Smart119 Inc. raised a total of 390 million yen from Sony Innovation Fund, Nissay Capital, Mitsui Sumitomo Insurance Capital, and others.


Potential to contribute to more accurate medical decision and allocation of medical resources in ICUs

A huge amount of data is collected in ICUs, where critically ill patients are constantly monitored using advanced medical equipment. It is not easy for doctors and nurses on site to grasp and analyze all those big data. On the other hand, big data is suitable for machine learning analysis, and machine learning of vital data such as blood pressure, respiration, heart rate, and blood data may be able to predict the prognosis and severity of a patient's condition. If the prognosis and length of stay of ICU patients can be predicted with high accuracy, it may lead to better clinical decision-making, treatment decisions, and allocation of medical resources.

Based on this perspective, Shinya Iwase, Specially-Appointed Professor of Department of Emergency and Critical Care Medicine, Graduate School of Medicine, Chiba University, et al. conducted a study to establish an algorithm to predict "life prognosis," "stays within one week among survivors," and "stays over two weeks among survivors" of patients admitted to the ICU, verify its accuracy, and clarify the risk factors of death.
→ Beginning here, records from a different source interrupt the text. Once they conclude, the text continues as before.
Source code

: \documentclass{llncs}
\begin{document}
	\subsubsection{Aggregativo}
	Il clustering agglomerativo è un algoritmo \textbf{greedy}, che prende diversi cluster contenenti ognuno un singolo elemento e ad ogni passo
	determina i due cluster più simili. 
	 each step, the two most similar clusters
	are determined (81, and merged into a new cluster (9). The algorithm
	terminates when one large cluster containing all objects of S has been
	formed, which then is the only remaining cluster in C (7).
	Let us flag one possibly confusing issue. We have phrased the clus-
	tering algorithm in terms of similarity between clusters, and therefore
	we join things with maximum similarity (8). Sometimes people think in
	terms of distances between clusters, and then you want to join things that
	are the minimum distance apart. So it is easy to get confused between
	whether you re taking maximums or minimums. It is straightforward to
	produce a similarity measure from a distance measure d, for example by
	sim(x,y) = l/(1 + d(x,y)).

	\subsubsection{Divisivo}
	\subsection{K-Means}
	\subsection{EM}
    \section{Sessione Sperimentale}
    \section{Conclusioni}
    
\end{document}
In this research, which is expected to contribute to advances in predictive medicine for ICU patients, Smart119 Inc. was mainly responsible for analyzing big data using machine learning and developing algorithms for predicting mortality and length of stays.

This study used electronic health record data collected on ICU admission of approximately 12,800 patients admitted to the Chiba University Hospital ICU from November 2010 to March 2019. We designed a classification algorithm model using 80% of the sample for machine learning (approximately 10,200 patients), and conducted validation using 20% for testing (approximately 2,600 patients). The validation employed three different machine learning methods, including "Random Forest (RF)."

As a result of validation, it was verified that the life prognosis and length of stay of ICU patients can be predicted with high accuracy from various vital data (more than 100 types) collected on admission. Specifically, the "Random Forest (RF)" *1 showed an AUC value of 0.945 *2 for ICU mortality, 0.881 for stays within one week among survivors, and 0.889 for stays over two weeks among survivors. Other machine learning methods have also been found to have high predictive values. [Figures 1, 2-1, 2-2]

Fig1.jpg
[Figure 1] Predictive accuracy and key variables for ICU mortality. Approximately 2,600 patient data for testing were included in the analysis. (a) ROC curves *3 and AUCs for ICU mortality were obtained from three different machine learning methods (Random Forest, XGBoost, Neural Network) and logistic regression. (b) Relative importance of variables for ICU mortality in Random Forest.


Fig2-1.jpg
[Figure 2-1] Predictive accuracy and key variables for length of ICU stays. Approximately 2,600 patient data for testing were included in the analysis. (a, b) Machine learning methods using Random Forest and logistic regression were used to derive ROC curves and AUCs for short (a) and long (b) ICU stays.


Fig2-2.jpg
[Figure 2-2] (c, d) Relative importance of variables for short (c) and long (d) ICU stays. Relative importance of variables for short (c) and long (d) ICU stays in Random Forest, showing that elective surgery, HR (heart rate), LDH (lactate dehydrogenase) and UN (urea nitrogen) are important to predict the length of ICU stays.


Based on the prediction by machine learning and cluster analysis by UMAP *4, we found that the blood concentration of "LDH (lactate dehydrogenase)" is an important factor that strongly influences the life prognosis and length of stay of ICU patients, regardless of the nature of patients' diseases. This is a groundbreaking achievement because there have been many reported cases of studies using machine learning to predict mortality of ICU patients with high accuracy, but very few reports of analyses to identify important variables in mortality prediction algorithms. [Figures 3-1, 3-2]


Fig3-1.jpg
[Figure 3-1] Cluster analysis based on mortality risk in the ICU. Approximately 2,600 patient data for testing were included in the analysis. (a) Cluster analysis by UMAP of ICU patients was based on ICU mortality risk and the distribution of each variable. The analysis resulted in five clusters of patients.


Fig3-2.jpg
[Figure 3-2] (b) The top three variables (Lac (lactate), LDH, and PLT (platelet count)) contributed to predicting ICU mortality, while the other two factors (Diagnosis and Department) characterized each cluster.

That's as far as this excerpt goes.